Wednesday, August 31, 2016

Kettle Bell Training

Why Kettle Bells?
Kettle Bells originated in Russia and have been dated back to the early 1800s. They are made of cast iron ball with a handle attached. Kettle Bell training will improve balance, power, and strength!
Top 5 Reasons to choose Kettle Bells
  1. Kettle Bell movements require power and strength. The dynamic exercises will tighten and tone your whole body.
  2. Kettle Bell movements challenge your balance through the shifting of your center of gravity. You engage stabilizing muscles to control the momentum generated by changing directions of the kettle bell.
  3. Kettle Bell movements will develop forearm and grip strength. No matter how heavy, if you can't grip it you can't lift it!
  4. Kettle Bell training bridges the gap between building strength and gaining cardio-respiratory fitness. By virtue of the “swing” your heart rate will increase creating that calorie burn!
  5. Kettle Bell training is considered “functional training” because it requires coordination, mobility, and balance while completing the movement.

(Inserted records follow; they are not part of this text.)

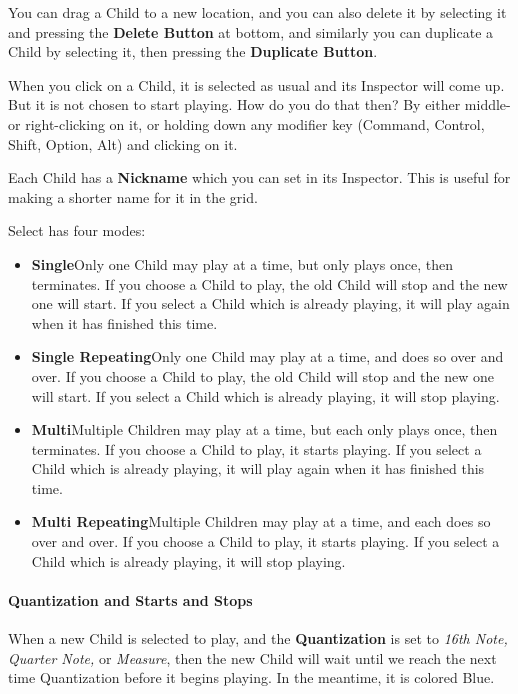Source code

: \documentclass[twoside,10pt]{article}
\begin{document}
You can drag a Child to a new location, and you can also  delete it by selecting it and pressing the {\bf Delete Button} at bottom, and similarly you can duplicate a Child by selecting it, then pressing the {\bf Duplicate Button}. 

When you click on a Child, it is selected as usual and its Inspector will come up.  But it is not chosen to start playing.  How do you do that then?  By either middle- or right-clicking on it, or holding down any modifier key (Command, Control, Shift, Option, Alt) and clicking on it.

Each Child has a {\bf Nickname} which you can set in its Inspector.  This is useful for making a shorter name for it in the grid.



Select has four modes:

\begin{itemize}
\item{\bf Single}\quad Only one Child may play at a time, but only plays once, then terminates.  If you choose a Child to play, the old Child will stop and the new one will start.  If you select a Child which is already playing, it will play again when it has finished this time.
\item{\bf Single Repeating}\quad Only one Child may play at a time, and does so over and over.  If you choose a Child to play, the old Child will stop and the new one will start.  If you select a Child which is already playing, it will stop playing.
\item{\bf Multi}\quad Multiple Children may play at a time, but each only plays once, then terminates.  If you choose a Child to play, it starts playing.   If you select a Child which is already playing, it will play again when it has finished this time.
\item{\bf Multi Repeating}\quad Multiple Children may play at a time, and each does so over and over.  If you choose a Child to play, it starts playing.  If you select a Child which is already playing, it will stop playing.
\end{itemize}

\paragraph{Quantization and Starts and Stops}

When a new Child is selected to play, and the {\bf Quantization} is set to {\it 16th Note, Quarter Note,} or {\it Measure}, then the new Child will wait until we reach the next time Quantization before it begins playing.  In the meantime, it is colored Blue.
\end{document}
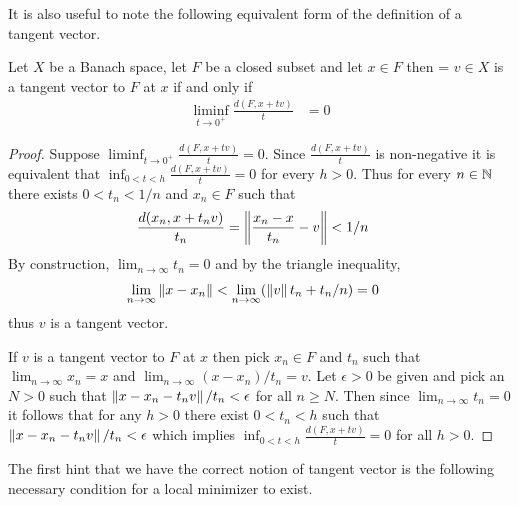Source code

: It is also useful to note the following equivalent form of the definition of a tangent vector.
\begin{prop}Let $X$ be a Banach space, let $F$ be a closed subset and
  let $x \in F$ then = $v \in X$ is a tangent vector to $F$
  at $x$ if and only if
\begin{align*}
\liminf_{t \to 0^+} \frac{d(F, x+tv)}{t} &= 0
\end{align*}
\end{prop}
\begin{proof}
Suppose $\liminf_{t \to 0^+} \frac{d(F, x+tv)}{t} = 0$.  Since $\frac{d(F, x+tv)}{t}$ is non-negative it is equivalent that $\inf_{0 < t < h} \frac{d(F, x+tv)}{t} = 0$ for every $h >0$.  Thus for every $n \in \mathbb{N}$ there exists $0 < t_n < 1/n$
and $x_n \in F$ such that 
\begin{align*}
\frac{d(x_n, x+t_n v)}{t_n} &= \left \lVert \frac{ x_n - x}{t_n}-v \right \rVert < 1/n
\end{align*}
By construction, $\lim_{n \to \infty} t_n = 0$ and by the triangle inequality, 
\begin{align*}
\lim_{n \to \infty} \left \lVert x-x_n \right \rVert &< \lim_{n \to \infty} (\left \lVert v \right \rVert t_n + t_n/n) = 0
\end{align*}
thus $v$ is a tangent vector.

If $v$ is a tangent vector to $F$ at $x$ then pick $x_n \in F$ and $t_n$ such that $\lim_{n \to \infty} x_n = x$ and $\lim_{n \to \infty} (x-x_n)/t_n = v$.  Let $\epsilon>0$ be 
given and pick an $N>0$ such that $\left \lVert x - x_n -t_n v \right \rVert/t_n < \epsilon$ for all $n \geq N$.  Then since $\lim_{n \to \infty} t_n = 0$ it follows that for any $h>0$ there exist
$0 < t_n < h$ such that $\left \lVert x - x_n -t_n v \right \rVert/t_n < \epsilon$ which implies 
$\inf_{0 < t < h} \frac{d(F, x+tv)}{t} = 0$ for all $h > 0$.
\end{proof}

The first hint that we have the correct notion of tangent vector is
the following necessary condition for a local minimizer to exist.


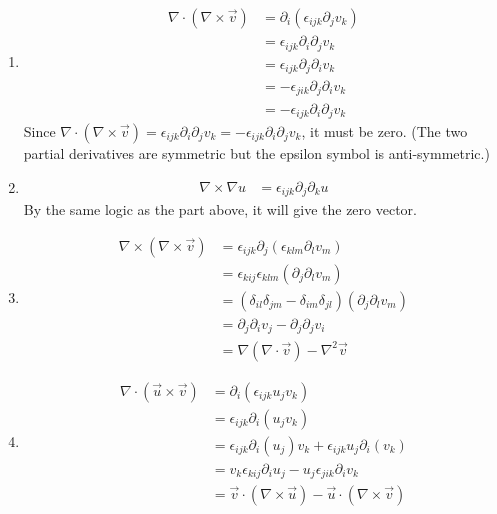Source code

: \begin{Answer}
\begin{enumerate}[label=(\alph*)]
\item
\begin{align*}
\nabla \cdot (\nabla \times \vec{v}) &= \partial_i(\epsilon_{ijk} \partial_j v_k) \\
&= \epsilon_{ijk} \partial_i\partial_j v_k \\
&= \epsilon_{ijk} \partial_j\partial_i v_k \\
&= -\epsilon_{jik} \partial_j\partial_i v_k \\
&= -\epsilon_{ijk} \partial_i\partial_j v_k
\end{align*}
Since $\nabla \cdot (\nabla \times \vec{v}) = \epsilon_{ijk} \partial_i\partial_j v_k = -\epsilon_{ijk} \partial_i\partial_j v_k$, it must be zero. (The two partial derivatives are symmetric but the epsilon symbol is anti-symmetric.)
\item
\begin{align*}
\nabla \times \nabla u &= \epsilon_{ijk} \partial_j \partial_k u    
\end{align*}
By the same logic as the part above, it will give the zero vector.
\item 
\begin{align*}
\nabla \times (\nabla \times \vec{v}) &= \epsilon_{ijk} \partial_j(\epsilon_{klm} \partial_l v_m) \\
&= \epsilon_{kij}\epsilon_{klm} (\partial_j\partial_l v_m) \\
&= (\delta_{il}\delta_{jm}-\delta_{im}\delta_{jl}) (\partial_j\partial_l v_m) \\
&= \partial_j\partial_i v_j - \partial_j\partial_j v_i \\
&= \nabla (\nabla \cdot \vec{v}) - \nabla^2 \vec{v} 
\end{align*}
\item 
\begin{align*}
\nabla \cdot (\vec{u} \times \vec{v}) &= \partial_i(\epsilon_{ijk}u_jv_k) \\
&= \epsilon_{ijk}\partial_i(u_jv_k) \\
&= \epsilon_{ijk}\partial_i(u_j)v_k + \epsilon_{ijk}u_j\partial_i(v_k) \\
&= v_k\epsilon_{kij}\partial_iu_j - u_j\epsilon_{jik}\partial_iv_k \\
&= \vec{v} \cdot (\nabla \times \vec{u}) - \vec{u} \cdot (\nabla \times \vec{v})
\end{align*}
\end{enumerate}
\end{Answer}

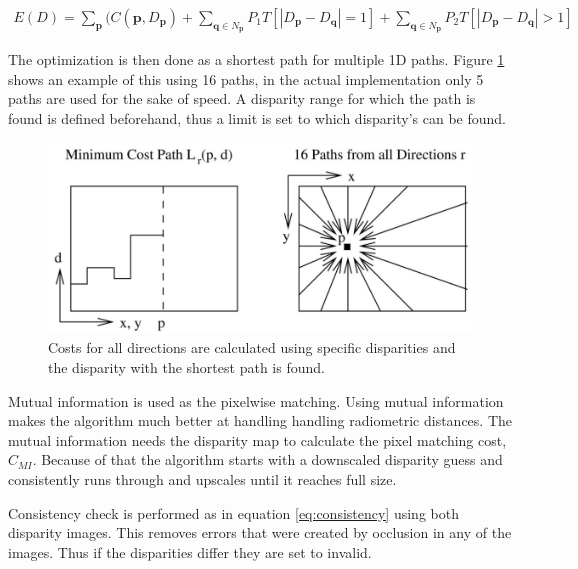 \begin{equation}\label{eq:cost}
\begin{split}
E(D) = \sum\limits_{\textbf{p}}(C(\textbf{p},D_{\textbf{p}}) + \sum\limits_{\textbf{q} \in N_{\textbf{p}} } P_{1} T [|D_{\textbf{p}} - D_{\textbf{q}}| = 1] + \sum\limits_{\textbf{q} \in N_{\textbf{p}} } P_{2} T [|D_{\textbf{p}} - D_{\textbf{q}}| > 1]
\end{split}
\end{equation} 

The optimization is then done as a shortest path for multiple 1D paths. Figure \ref{fig:paths} shows an example of this using 16 paths, in the actual implementation only 5 paths are used for the sake of speed. A disparity range for which the path is found is defined beforehand, thus a limit is set to which disparity’s can be found. 

\begin{figure}[h!]
  \centering
    \includegraphics[scale=0.2]{graphics/06_vision/cost_aggregation.jpg}
      \caption{Costs for all directions are calculated using specific disparities and the disparity with the shortest path is found.}
    \label{fig:paths}
\end{figure}

Mutual information \cite{egnal2000mutual} is used as the pixelwise matching. Using mutual information makes the algorithm much better at handling handling radiometric distances. The mutual information needs the disparity map to calculate the pixel matching cost, $ C_{MI} $. Because of that the algorithm starts with a downscaled disparity guess and consistently runs through and upscales until it reaches full size. 


Consistency check is performed as in equation \ref{eq:consistency} using both disparity images. This removes errors that were created by occlusion in any of the images. Thus if the disparities differ they are set to invalid. 

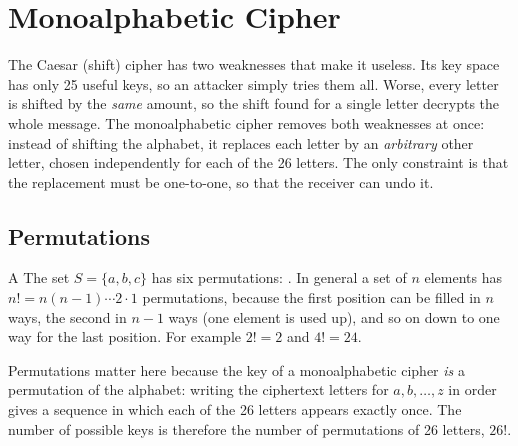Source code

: \providecommand{\NESOACADEMY}{{N,E,S,O,A},{C,D,M,Y,B},{F,G,H,{I/J},K},{L,P,Q,R,T},{U,V,W,X,Z}}
\providecommand{\JUPITER}{{{I/J},U,P,T,E},{R,A,B,C,D},{F,G,H,K,L},{M,N,O,Q,S},{V,W,X,Y,Z}}
\providecommand{\NESOAPP}{{N,E,S,O,A},{P,B,C,D,F},{G,H,{I/J},K,L},{M,Q,R,T,U},{V,W,X,Y,Z}}
\providecommand{\PFFOROUZAN}{{L,G,D,B,A},{Q,M,H,E,C},{U,R,N,{I/J},F},{X,V,S,O,K},{Z,Y,W,T,P}}

\section{Monoalphabetic Cipher}\label{sec:monoalpha}

The Caesar (shift) cipher has two weaknesses that make it useless. Its key space has only 25 useful keys, so an attacker simply tries them all. Worse, every letter is shifted by the \emph{same} amount, so the shift found for a single letter decrypts the whole message. The monoalphabetic cipher removes both weaknesses at once: instead of shifting the alphabet, it replaces each letter by an \emph{arbitrary} other letter, chosen independently for each of the 26 letters. The only constraint is that the replacement must be one-to-one, so that the receiver can undo it.

\subsection{Permutations}
A  The set $S = \{a, b, c\}$ has six permutations: . In general a set of $n$ elements has $n! = n(n-1)\cdots 2 \cdot 1$ permutations, because the first position can be filled in $n$ ways, the second in $n - 1$ ways (one element is used up), and so on down to one way for the last position. For example $2! = 2$ and $4! = 24$.

Permutations matter here because the key of a monoalphabetic cipher \emph{is} a permutation of the alphabet: writing the ciphertext letters for $a, b, \dots, z$ in order gives a sequence in which each of the 26 letters appears exactly once. The number of possible keys is therefore the number of permutations of 26 letters, $26!$.

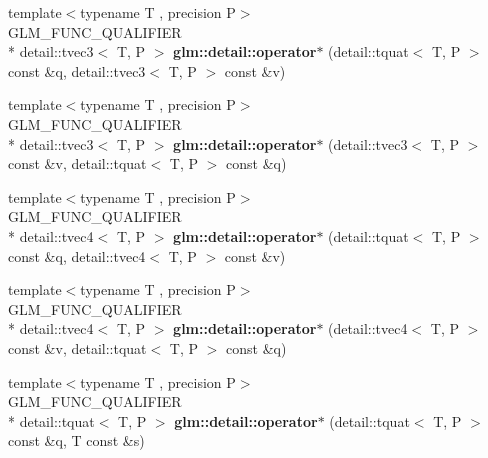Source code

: \begin{DoxyCompactItemize}
\item 
\hypertarget{namespaceglm_1_1detail_a217e4015819bcaf1cc8f30c99698b102}{{\footnotesize template$<$typename T , precision P$>$ }\\G\-L\-M\-\_\-\-F\-U\-N\-C\-\_\-\-Q\-U\-A\-L\-I\-F\-I\-E\-R \\*
detail\-::tvec3$<$ T, P $>$ {\bfseries glm\-::detail\-::operator$\ast$} (detail\-::tquat$<$ T, P $>$ const \&q, detail\-::tvec3$<$ T, P $>$ const \&v)}\label{namespaceglm_1_1detail_a217e4015819bcaf1cc8f30c99698b102}

\item 
\hypertarget{namespaceglm_1_1detail_a1e3484b9cf1adf99d5cdefa17192960f}{{\footnotesize template$<$typename T , precision P$>$ }\\G\-L\-M\-\_\-\-F\-U\-N\-C\-\_\-\-Q\-U\-A\-L\-I\-F\-I\-E\-R \\*
detail\-::tvec3$<$ T, P $>$ {\bfseries glm\-::detail\-::operator$\ast$} (detail\-::tvec3$<$ T, P $>$ const \&v, detail\-::tquat$<$ T, P $>$ const \&q)}\label{namespaceglm_1_1detail_a1e3484b9cf1adf99d5cdefa17192960f}

\item 
\hypertarget{namespaceglm_1_1detail_afb46a99a6d108f6140e06681e2b3be04}{{\footnotesize template$<$typename T , precision P$>$ }\\G\-L\-M\-\_\-\-F\-U\-N\-C\-\_\-\-Q\-U\-A\-L\-I\-F\-I\-E\-R \\*
detail\-::tvec4$<$ T, P $>$ {\bfseries glm\-::detail\-::operator$\ast$} (detail\-::tquat$<$ T, P $>$ const \&q, detail\-::tvec4$<$ T, P $>$ const \&v)}\label{namespaceglm_1_1detail_afb46a99a6d108f6140e06681e2b3be04}

\item 
\hypertarget{namespaceglm_1_1detail_a55d4ec031a5b440d34d6f5cb475b621d}{{\footnotesize template$<$typename T , precision P$>$ }\\G\-L\-M\-\_\-\-F\-U\-N\-C\-\_\-\-Q\-U\-A\-L\-I\-F\-I\-E\-R \\*
detail\-::tvec4$<$ T, P $>$ {\bfseries glm\-::detail\-::operator$\ast$} (detail\-::tvec4$<$ T, P $>$ const \&v, detail\-::tquat$<$ T, P $>$ const \&q)}\label{namespaceglm_1_1detail_a55d4ec031a5b440d34d6f5cb475b621d}

\item 
\hypertarget{namespaceglm_1_1detail_ae7c9ae2e54227c51aa9f316e59504a64}{{\footnotesize template$<$typename T , precision P$>$ }\\G\-L\-M\-\_\-\-F\-U\-N\-C\-\_\-\-Q\-U\-A\-L\-I\-F\-I\-E\-R \\*
detail\-::tquat$<$ T, P $>$ {\bfseries glm\-::detail\-::operator$\ast$} (detail\-::tquat$<$ T, P $>$ const \&q, T const \&s)}\label{namespaceglm_1_1detail_ae7c9ae2e54227c51aa9f316e59504a64}


\end{DoxyCompactItemize}
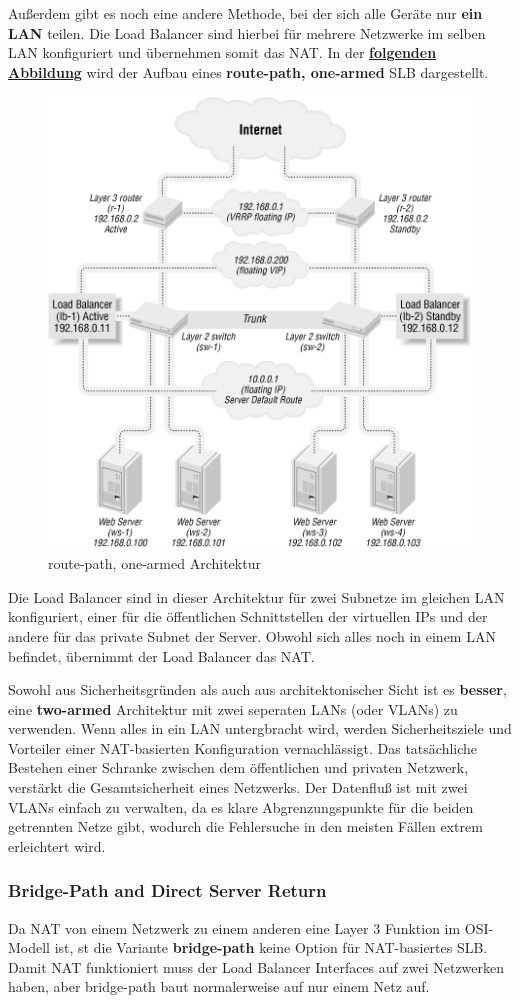 Außerdem gibt es noch eine andere Methode, bei der sich alle Geräte nur \textbf{ein LAN} teilen. Die Load Balancer sind hierbei für mehrere Netzwerke im selben LAN konfiguriert und übernehmen somit das NAT. In der \textbf{\hyperref[nat_slb_02]{folgenden Abbildung}} wird der Aufbau eines \textbf{route-path, one-armed} SLB dargestellt.
\begin{figure}[!h]
	\begin{center}
		\includegraphics[width=0.5\linewidth]{images/slb_0702}
		\caption{route-path, one-armed Architektur}
		\label{nat_slb_02}
	\end{center}
\end{figure}

Die Load Balancer sind in dieser Architektur für zwei Subnetze im gleichen LAN konfiguriert, einer für die öffentlichen Schnittstellen der virtuellen IPs und der andere für das private Subnet der Server. Obwohl sich alles noch in einem LAN befindet, übernimmt der Load Balancer das NAT.

Sowohl aus Sicherheitsgründen als auch aus architektonischer Sicht ist es \textbf{besser}, eine \textbf{two-armed} Architektur mit zwei seperaten LANs (oder VLANs) zu verwenden. Wenn alles in ein LAN untergbracht wird, werden Sicherheitsziele und Vorteiler einer NAT-basierten Konfiguration vernachlässigt. Das tatsächliche Bestehen einer Schranke zwischen dem öffentlichen und privaten Netzwerk, verstärkt die Gesamtsicherheit eines Netzwerks. Der Datenfluß ist mit zwei VLANs einfach zu verwalten, da es klare Abgrenzungspunkte für die beiden getrennten Netze gibt, wodurch die Fehlersuche in den meisten Fällen extrem erleichtert wird.
\newpage

\subsubsection{Bridge-Path and Direct Server Return}
Da NAT von einem Netzwerk zu einem anderen eine Layer 3 Funktion im  OSI-Modell ist, st die Variante \textbf{bridge-path} keine Option für NAT-basiertes SLB. Damit NAT funktioniert muss der Load Balancer Interfaces auf zwei Netzwerken haben, aber bridge-path baut normalerweise auf nur einem Netz auf.

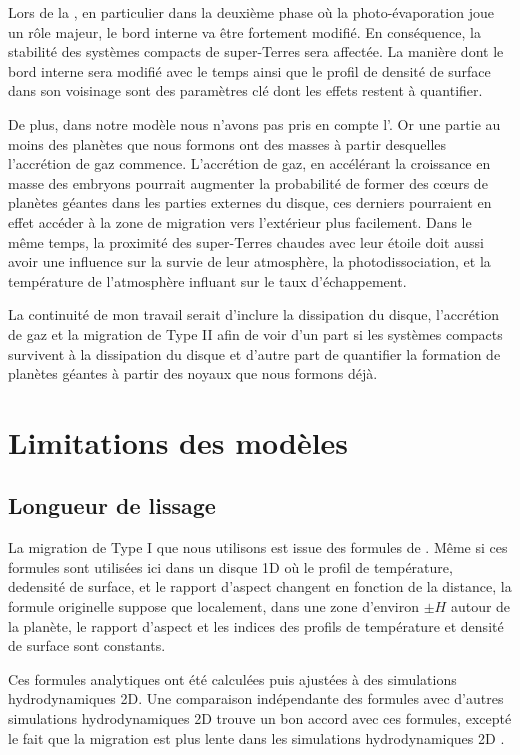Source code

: \bigskip

Lors de la , en particulier dans la deuxième phase où la photo-évaporation joue un rôle majeur, le bord interne va être fortement modifié. En conséquence, la stabilité des systèmes compacts de super-Terres sera affectée. La manière dont le bord interne sera modifié avec le temps ainsi que le profil de densité de surface dans son voisinage sont des paramètres clé dont les effets restent à quantifier. 

De plus, dans notre modèle nous n'avons pas pris en compte l'. Or une partie au moins des planètes que nous
formons ont des masses à partir desquelles l'accrétion de gaz commence. L'accrétion de gaz, en accélérant la croissance en
masse des embryons pourrait augmenter la probabilité de former des cœurs de planètes géantes dans les parties externes du
disque, ces derniers pourraient en effet accéder à la zone de migration vers l'extérieur plus facilement. Dans le même temps, la
proximité des super-Terres chaudes avec leur étoile doit aussi avoir une influence sur la survie de leur atmosphère, la photodissociation, et la température de l'atmosphère influant sur le taux d'échappement. 

La continuité de mon travail serait d'inclure la dissipation du disque, l'accrétion de gaz et la migration de Type II afin de voir d'un part si les systèmes compacts survivent à la dissipation du disque et d'autre part de quantifier la formation de planètes géantes à partir des noyaux que nous formons déjà.

\section{Limitations des modèles}
\subsection{Longueur de lissage}
La migration de Type I que nous utilisons est issue des formules de \cite{paardekooper2011torque}. Même si ces formules sont utilisées ici dans un disque 1D où le profil de température, dedensité de surface, et le rapport d'aspect changent en fonction de la distance, la formule originelle suppose que localement, dans une zone d'environ $\pm H$ autour de la planète, le rapport d'aspect et les indices des profils de température et densité de surface sont constants. 

Ces formules analytiques ont été calculées puis ajustées à des simulations hydrodynamiques 2D. Une comparaison indépendante des formules avec d'autres simulations hydrodynamiques 2D trouve un bon accord avec ces formules, excepté le fait que la migration est plus lente dans les simulations hydrodynamiques 2D \citep{pierens2013makingaccepted}. 

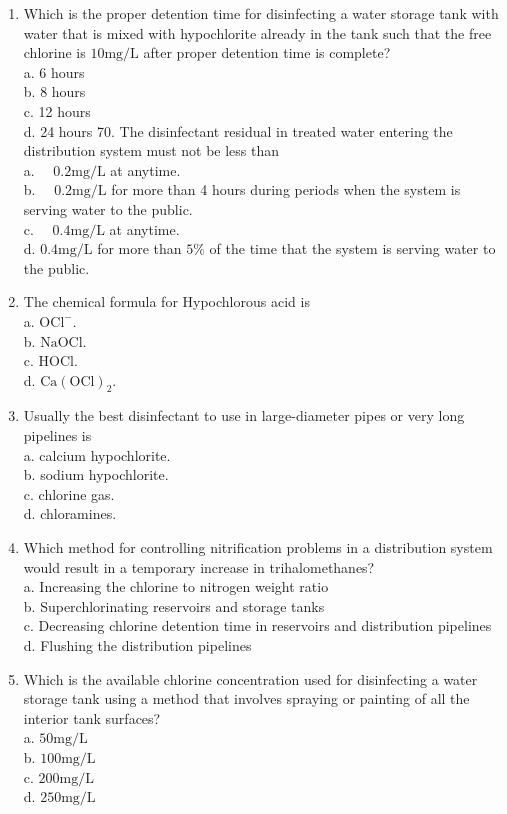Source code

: \documentclass[10pt]{article}
\begin{document}
\begin{enumerate}
  \item Which is the proper detention time for disinfecting a water storage tank with water that is mixed with hypochlorite already in the tank such that the free chlorine is $10 \mathrm{mg} / \mathrm{L}$ after proper detention time is complete?\\
a. 6 hours\\
b. 8 hours\\
c. 12 hours\\
d. 24 hours 70. The disinfectant residual in treated water entering the distribution system must not be less than\\
a. $\quad 0.2 \mathrm{mg} / \mathrm{L}$ at anytime.\\
b. $\quad 0.2 \mathrm{mg} / \mathrm{L}$ for more than 4 hours during periods when the system is serving water to the public.\\
c. $\quad 0.4 \mathrm{mg} / \mathrm{L}$ at anytime.\\
d. $0.4 \mathrm{mg} / \mathrm{L}$ for more than $5 \%$ of the time that the system is serving water to the public.

  \item The chemical formula for Hypochlorous acid is\\
a. $\mathrm{OCl}^{-}$.\\
b. $\mathrm{NaOCl}$.\\
c. $\mathrm{HOCl}$.\\
d. $\mathrm{Ca}(\mathrm{OCl})_{2}$.

  \item Usually the best disinfectant to use in large-diameter pipes or very long pipelines is\\
a. calcium hypochlorite.\\
b. sodium hypochlorite.\\
c. chlorine gas.\\
d. chloramines.

  \item Which method for controlling nitrification problems in a distribution system would result in a temporary increase in trihalomethanes?\\
a. Increasing the chlorine to nitrogen weight ratio\\
b. Superchlorinating reservoirs and storage tanks\\
c. Decreasing chlorine detention time in reservoirs and distribution pipelines\\
d. Flushing the distribution pipelines

  \item Which is the available chlorine concentration used for disinfecting a water storage tank using a method that involves spraying or painting of all the interior tank surfaces?\\
a. $50 \mathrm{mg} / \mathrm{L}$\\
b. $100 \mathrm{mg} / \mathrm{L}$\\
c. $200 \mathrm{mg} / \mathrm{L}$\\
d. $250 \mathrm{mg} / \mathrm{L}$


\end{enumerate}
\end{document}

  • Around the World- Warm Up (shoulders, core, posture, coordination, grip strength) Single bell.  Stand tall, tight belly, switching hands. Both directions.
  • Upright Row- Warm Up (shoulders, core) Single bell. Stand tall. Hands on the horns. Lead with the elbows.
  • Overhead Press- Warm Up (shoulders, core, balance) Single bell. Stand tall with abdominals engaged. Hands on the bell with thumbs through the horn, upside down. Press over head with arm extension.
  • Goblet Squat with Bicep Curl and Overhead Press- Full Body (legs, biceps, shoulders, core, balance) Single bell. Hold bell tight to chest with hands on the horns. Squat down, keeping elbows in close, perform a curl and return to standing with chest tall. Then press bell overhead keeping the core tight to support the back from extension.
  • Swings – Foundation (back, shoulders, hamstrings, glutes) Single bell, two hands on horn. Flat back, hinge from hips then thrust hips forward when swinging arms to shoulder height.
  • Lunge with Row (legs, glutes, back, balance, core) Single bell. Split stance with alternate arm parallel to the floor. With a flat back, lunge down. Press up and row simultaneously.
  • Overhead Tricep Press (balance, triceps, core) Single bell, two hands on horn. Press bell overhead, stabilize elbows in line with wrist and shoulder. Hinge from the elbow to the back of the head and press up. Careful to keep the back supported from extension. Increase intensity by balancing on 1 leg. 
  • Around the World Stall- (core, shoulders, balance) Single bell, single hand. Swing kettle bell behind, switch hands and around to the front. Use the starting hand to push the bell back in the direction it originated switching hands behind the body.

There are a variety of exercises that can be performed using the kettle bell. I encourage you to seek a professional to expand your exercise library to include clean, snatch, get ups, and more!